| 15 januari 2018
De kansen op overleving van kanker zijn de afgelopen 50 jaar fors toegenomen. Dat blijkt uit cijfers van het Integraal Kankercentrum Nederland op basis van data uit de Nederlandse Kankerregistratie.
Wanneer je kijkt naar de algehele overleving van alle vormen van kanker (ongeacht stadium) die in Nederland zijn gediagnosticeerd en behandeld, dan blijkt dat de 5-jaarsoverleving tussen 1961-1970 en 2011-2015 bijna is verdubbeld van 36 procent naar 64. De 10-jaarsoverleving steeg tussen 1961-1970 en 2006-2010 van 32 procent naar 54 procent. Laatst genoemd percentage loopt maar tot en met 2006-2010, omdat de 10-jaarsoverleving van patiënten die sinds 2007 zijn gediagnosticeerd uiteraard nog niet kan worden berekend.
Verdere vooruitgang verwacht
Trends in de 5-jaarsoverleving maken echter duidelijk dat er ook de komende jaren verdere vooruitgang valt te verwachten in de 10-jaarsoverleving (zie lijn 2011-2015).
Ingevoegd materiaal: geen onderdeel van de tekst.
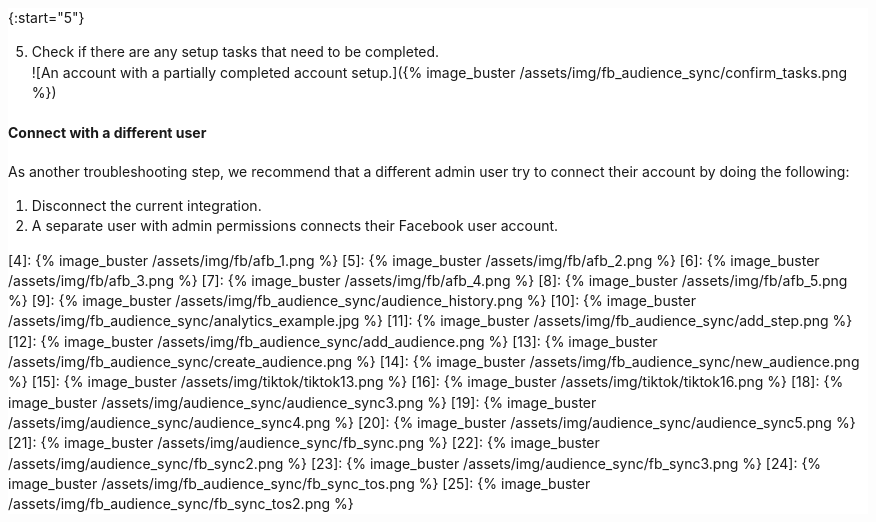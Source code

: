 {:start="5"}

5. Check if there are any setup tasks that need to be completed. <br> ![An account with a partially completed account setup.]({% image_buster /assets/img/fb_audience_sync/confirm_tasks.png %})

#### Connect with a different user

As another troubleshooting step, we recommend that a different admin user try to connect their account by doing the following:

1. Disconnect the current integration.
2. A separate user with admin permissions connects their Facebook user account.

[0]: https://www.braze.com/privacy
[1]: https://www.facebook.com/business/help/113163272211510
[2]: https://www.facebook.com/business/help/910137316041095
[3]: https://www.facebook.com/ads/manage/customaudiences/tos.php
[4]: {% image_buster /assets/img/fb/afb_1.png %}
[5]: {% image_buster /assets/img/fb/afb_2.png %}
[6]: {% image_buster /assets/img/fb/afb_3.png %}
[7]: {% image_buster /assets/img/fb/afb_4.png %}
[8]: {% image_buster /assets/img/fb/afb_5.png %}
[9]: {% image_buster /assets/img/fb_audience_sync/audience_history.png %}
[10]: {% image_buster /assets/img/fb_audience_sync/analytics_example.jpg %}
[11]: {% image_buster /assets/img/fb_audience_sync/add_step.png %}
[12]: {% image_buster /assets/img/fb_audience_sync/add_audience.png %}
[13]: {% image_buster /assets/img/fb_audience_sync/create_audience.png %}
[14]: {% image_buster /assets/img/fb_audience_sync/new_audience.png %}
[15]: {% image_buster /assets/img/tiktok/tiktok13.png %}
[16]: {% image_buster /assets/img/tiktok/tiktok16.png %}
[18]: {% image_buster /assets/img/audience_sync/audience_sync3.png %}
[19]: {% image_buster /assets/img/audience_sync/audience_sync4.png %}
[20]: {% image_buster /assets/img/audience_sync/audience_sync5.png %}
[21]: {% image_buster /assets/img/audience_sync/fb_sync.png %}
[22]: {% image_buster /assets/img/audience_sync/fb_sync2.png %}
[23]: {% image_buster /assets/img/audience_sync/fb_sync3.png %}
[24]: {% image_buster /assets/img/fb_audience_sync/fb_sync_tos.png %}
[25]: {% image_buster /assets/img/fb_audience_sync/fb_sync_tos2.png %}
Met 10-jaarsoverleving wordt bedoeld dat een patiënt 10 jaar na de diagnose nog leeft.
Screening en nieuwe behandelingen vergroten overlevingskans
Tussen de diverse vormen van kanker zijn aanzienlijke verschillen te zien in de overlevingskansen van patiënten. Voor bijna alle vormen van kanker geldt: hoe lager het stadium bij diagnose, des te hoger de kans op een effectieve behandeling en een langere overleving. Om de kans op vroege ontdekking (dus een lager stadium) te vergroten, zijn er in Nederland bevolkingsonderzoeken geïntroduceerd voor borst-, baarmoederhals- en dikkedarmkanker. Deze screeningsprogramma’s leveren, in combinatie met nieuwe behandelingen, een bijdrage aan vroege opsporing van kanker en daarmee betere kansen op een lange overleving.